**MATERIAL PROVIDED:**

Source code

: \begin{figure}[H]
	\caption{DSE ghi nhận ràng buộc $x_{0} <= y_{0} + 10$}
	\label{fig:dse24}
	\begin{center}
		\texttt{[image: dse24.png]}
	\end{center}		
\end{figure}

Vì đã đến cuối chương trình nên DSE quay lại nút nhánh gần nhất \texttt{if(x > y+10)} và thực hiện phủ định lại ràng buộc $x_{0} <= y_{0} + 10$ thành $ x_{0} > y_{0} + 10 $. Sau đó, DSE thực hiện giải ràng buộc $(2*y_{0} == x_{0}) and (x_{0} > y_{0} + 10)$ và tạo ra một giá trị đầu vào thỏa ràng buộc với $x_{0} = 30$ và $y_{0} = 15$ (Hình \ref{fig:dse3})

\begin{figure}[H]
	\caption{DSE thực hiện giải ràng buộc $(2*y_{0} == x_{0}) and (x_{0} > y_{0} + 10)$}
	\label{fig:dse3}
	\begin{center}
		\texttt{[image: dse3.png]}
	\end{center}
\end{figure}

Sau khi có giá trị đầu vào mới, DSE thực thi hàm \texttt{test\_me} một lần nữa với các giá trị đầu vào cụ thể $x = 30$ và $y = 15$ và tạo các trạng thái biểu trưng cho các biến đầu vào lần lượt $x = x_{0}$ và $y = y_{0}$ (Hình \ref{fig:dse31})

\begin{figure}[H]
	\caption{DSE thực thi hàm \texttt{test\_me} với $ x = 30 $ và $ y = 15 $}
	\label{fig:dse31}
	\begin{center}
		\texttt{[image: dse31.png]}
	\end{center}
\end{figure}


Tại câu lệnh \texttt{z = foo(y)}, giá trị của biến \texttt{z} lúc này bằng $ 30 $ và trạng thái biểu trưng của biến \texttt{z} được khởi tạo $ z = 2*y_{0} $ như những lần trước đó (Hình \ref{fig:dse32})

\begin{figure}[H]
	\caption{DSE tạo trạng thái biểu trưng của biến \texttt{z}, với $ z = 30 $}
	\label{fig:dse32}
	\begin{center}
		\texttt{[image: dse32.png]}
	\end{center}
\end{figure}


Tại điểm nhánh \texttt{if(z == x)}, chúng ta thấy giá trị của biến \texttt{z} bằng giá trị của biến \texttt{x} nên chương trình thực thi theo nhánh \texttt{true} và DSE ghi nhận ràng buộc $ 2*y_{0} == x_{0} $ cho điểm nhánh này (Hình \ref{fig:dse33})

**TASK GOAL:**
The answer must be the full listing, copied exactly.

**TASK SOLUTION:**
Source code

: \begin{figure}[H]
	\caption{DSE ghi nhận ràng buộc $x_{0} <= y_{0} + 10$}
	\label{fig:dse24}
	\begin{center}
		\texttt{[image: dse24.png]}
	\end{center}		
\end{figure}

Vì đã đến cuối chương trình nên DSE quay lại nút nhánh gần nhất \texttt{if(x > y+10)} và thực hiện phủ định lại ràng buộc $x_{0} <= y_{0} + 10$ thành $ x_{0} > y_{0} + 10 $. Sau đó, DSE thực hiện giải ràng buộc $(2*y_{0} == x_{0}) and (x_{0} > y_{0} + 10)$ và tạo ra một giá trị đầu vào thỏa ràng buộc với $x_{0} = 30$ và $y_{0} = 15$ (Hình \ref{fig:dse3})

\begin{figure}[H]
	\caption{DSE thực hiện giải ràng buộc $(2*y_{0} == x_{0}) and (x_{0} > y_{0} + 10)$}
	\label{fig:dse3}
	\begin{center}
		\texttt{[image: dse3.png]}
	\end{center}
\end{figure}

Sau khi có giá trị đầu vào mới, DSE thực thi hàm \texttt{test\_me} một lần nữa với các giá trị đầu vào cụ thể $x = 30$ và $y = 15$ và tạo các trạng thái biểu trưng cho các biến đầu vào lần lượt $x = x_{0}$ và $y = y_{0}$ (Hình \ref{fig:dse31})

\begin{figure}[H]
	\caption{DSE thực thi hàm \texttt{test\_me} với $ x = 30 $ và $ y = 15 $}
	\label{fig:dse31}
	\begin{center}
		\texttt{[image: dse31.png]}
	\end{center}
\end{figure}


Tại câu lệnh \texttt{z = foo(y)}, giá trị của biến \texttt{z} lúc này bằng $ 30 $ và trạng thái biểu trưng của biến \texttt{z} được khởi tạo $ z = 2*y_{0} $ như những lần trước đó (Hình \ref{fig:dse32})

\begin{figure}[H]
	\caption{DSE tạo trạng thái biểu trưng của biến \texttt{z}, với $ z = 30 $}
	\label{fig:dse32}
	\begin{center}
		\texttt{[image: dse32.png]}
	\end{center}
\end{figure}


Tại điểm nhánh \texttt{if(z == x)}, chúng ta thấy giá trị của biến \texttt{z} bằng giá trị của biến \texttt{x} nên chương trình thực thi theo nhánh \texttt{true} và DSE ghi nhận ràng buộc $ 2*y_{0} == x_{0} $ cho điểm nhánh này (Hình \ref{fig:dse33})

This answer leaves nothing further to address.